O paganismo seguiu um caminho natural ao intelectualizar-se;
mas esse caminho foi perturbado pela erupção de elementos bárbaros, orientais,
que desvirtuaram o sentido desse movimento.
A erupção do elemento oculto, estabelecendo uma base de
aproximação com os credos orientais, deixou aberto o paganismo à invasão dos
princípios daqueles credos, profundamente anarquizantes do paganismo, e da
natureza humana.
A essência do paganismo está em 3 coisas:
1) A pluralidade dos deuses como essência de mitologia;
2) A adopção da criação como ideal humano;
3) A concepção do universo essencial como fenómeno
essencialmente objectivo.
O elemento vital do cristianismo é o paganismo
transcendente, que inclui. É o elemento vital porquanto: 1) é aquele que
estabelece continuidade com o passado; 2) é aquele que representa um
prolongamento do passado, um passo a mais, e não um mero acrescentamento; 3) é
aquele que, em todas as ocasiões de reviviscência europeia, nós vemos que surge
como símbolo, modo em suma, dessa ressurreição.

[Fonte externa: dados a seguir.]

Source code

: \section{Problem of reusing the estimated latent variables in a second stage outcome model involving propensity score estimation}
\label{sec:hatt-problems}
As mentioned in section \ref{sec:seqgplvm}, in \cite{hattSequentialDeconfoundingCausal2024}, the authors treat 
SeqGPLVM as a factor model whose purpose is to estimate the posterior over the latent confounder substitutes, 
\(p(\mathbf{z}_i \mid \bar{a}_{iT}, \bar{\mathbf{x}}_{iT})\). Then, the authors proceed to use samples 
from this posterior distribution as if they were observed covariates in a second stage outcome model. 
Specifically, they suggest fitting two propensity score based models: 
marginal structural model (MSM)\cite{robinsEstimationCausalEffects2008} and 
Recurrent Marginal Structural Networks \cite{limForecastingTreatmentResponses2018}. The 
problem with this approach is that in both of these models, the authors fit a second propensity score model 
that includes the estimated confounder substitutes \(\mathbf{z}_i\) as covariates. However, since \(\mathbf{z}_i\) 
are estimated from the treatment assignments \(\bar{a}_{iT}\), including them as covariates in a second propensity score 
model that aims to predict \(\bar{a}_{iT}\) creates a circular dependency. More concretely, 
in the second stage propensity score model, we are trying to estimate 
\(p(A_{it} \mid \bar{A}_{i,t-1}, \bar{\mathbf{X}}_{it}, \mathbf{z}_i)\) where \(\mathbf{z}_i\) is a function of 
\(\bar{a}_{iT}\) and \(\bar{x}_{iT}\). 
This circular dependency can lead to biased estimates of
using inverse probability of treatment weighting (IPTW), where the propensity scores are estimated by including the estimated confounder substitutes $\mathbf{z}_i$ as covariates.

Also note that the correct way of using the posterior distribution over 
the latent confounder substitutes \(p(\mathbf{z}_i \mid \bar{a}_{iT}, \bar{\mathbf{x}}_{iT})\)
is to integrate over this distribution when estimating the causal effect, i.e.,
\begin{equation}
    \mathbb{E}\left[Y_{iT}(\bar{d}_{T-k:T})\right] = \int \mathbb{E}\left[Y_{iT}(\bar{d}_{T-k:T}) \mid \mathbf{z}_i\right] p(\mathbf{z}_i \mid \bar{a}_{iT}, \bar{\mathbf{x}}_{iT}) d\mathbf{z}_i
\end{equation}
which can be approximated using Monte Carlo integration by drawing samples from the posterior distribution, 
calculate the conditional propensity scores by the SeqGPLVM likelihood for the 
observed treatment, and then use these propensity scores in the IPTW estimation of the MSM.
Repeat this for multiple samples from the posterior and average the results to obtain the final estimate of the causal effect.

Há no elemento pagão do cristianismo duas componentes a
notar: o paganismo propriamente dito, e o interiorismo nado do paganismo que se
aprofundou.
Chegado a um certo ponto, o paganismo não podia mais
progredir objectivisticamente; só subjectivando-se podia continuar.
Ora em que consiste a subjectivização? Em 3 fenómenos:
(1) Na redução dos fenómenos objectivos a simbólicos,
desmaterializando-os assim. Não se lhes erra as proporções ou a forma de realidade;
dá-se a essa realidade um sentido de eco e não de palavra, não de questão mas
de interpretação.
(2) Na atenção dada aos fenómenos subjectivos de modo a
dar-lhes, ou a sentir-lhes, uma realidade concreta tão certa como a dos
fenómenos objectivos. Isto é, no alargamento da experiência directa pela
observação intensiva dos fenómenos do espírito.